Like every child, or perhaps every aging child in this case, I thought it best to test the limits of my neighbors. Let’s face it, we learn very young that boundaries were made to be pushed. With that said, I reached for the enduring classic, The Who - Live at Leeds (MCA) and played it at moderately high volumes. The SA-3 performed with great energy. The bass was solid and very quick. I had visions of being at an outdoor concert. In the song "Young Man Blues," Pete Townshend’s guitar had a very open and realistic crunch. It not only had great detail but considerable dynamic range as well. Klipsch speakers are an exceedingly good choices for use at an outdoor venue because, with a compression driver horn system, they are capable of very wide dispersion patterns. Even more importantly, Klipsch speakers can play loudly enough to created impressive sound pressure outside where there aren’t always physical boundaries, like walls, to reflect sound.
To test how musical the SA-3s were, I reached for Pete Seeger and Friends (BMG Entertainment). Although these are outdoor speakers, which typically are designed to project in large areas and not for overall musical sweetness, they performed remarkably well when the listener is in a focused position between the two loudspeakers. Seeger’s voice had midrange richness that was very unexpected from an outdoor speaker. When I walked about in my yard, although the low frequency tailed off and the music became somewhat attenuated, the high frequency and midrange information remained abundant and very natural for an outdoor venue. When played at higher volumes, the music consistently reminded me of the experience of being present at an outdoor concert.
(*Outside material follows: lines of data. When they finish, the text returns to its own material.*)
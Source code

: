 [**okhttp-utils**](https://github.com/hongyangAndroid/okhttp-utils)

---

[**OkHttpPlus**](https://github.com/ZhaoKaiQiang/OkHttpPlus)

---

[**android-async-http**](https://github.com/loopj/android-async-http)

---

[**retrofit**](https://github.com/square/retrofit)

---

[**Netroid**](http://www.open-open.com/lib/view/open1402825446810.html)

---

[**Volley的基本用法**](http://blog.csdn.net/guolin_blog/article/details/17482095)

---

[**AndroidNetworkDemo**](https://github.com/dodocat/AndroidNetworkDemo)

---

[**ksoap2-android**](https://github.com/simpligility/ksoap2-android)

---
The SA-3 is not inexpensive for an outdoor speaker. With this in mind, you must consider placement security, as the SA-3s could be a theft risk in many locations. As with anything left outdoors, this is a hazard that must be considered.
Although the SA-3 is an outdoor all-weather speaker, as mentioned earlier, it should not be exposed unprotected to direct rain for extended periods of time. This means that, in many cases, the speakers should be brought inside for winter storage. This is very easy for me to do, but something that should be considered in light of the complexity of the speakers’ installation in your specific location.
The mounting brackets for the SA-3 are easy for mounting and installation, yet I felt they were a bit simple for a $700 outdoor speaker system. This is a speaker that with proper positioning is capable of better than expected focus and imaging as well as tremendous musical balance, yet the mounting bracket gives you two holes and no rotational adjustment. You cannot mount the bracket with the speaker attached and, once the bracket is mounted, there is no possible adjustment for sonic improvement. I would like to see a somewhat more complex mounting bracket with some rotational adjustment once the speaker is positioned. Perhaps this isn’t necessary with lower-priced speakers in the line, but it would certainly benefit a speaker with this level of sonic performance.
Music has become an essential ingredient for my backyard outings. The Klipsch SA-3s have brought excitement to evenings on the patio. For many years, I considered poorly reproduced music from portable players and cheap speaker systems to be adequate for yard parties and entertainment. The Klipsch SA-3s have taught me that you can achieve a very high level of outdoor musical performance for a moderate price. The SA-3s provide dynamics, energy, resolution and a terrific sense of an outdoor live performance. For these benefits, I will purchase the review models and start enjoying my music from a new perspective – one with fresh air, birds chirping, and from under the trees.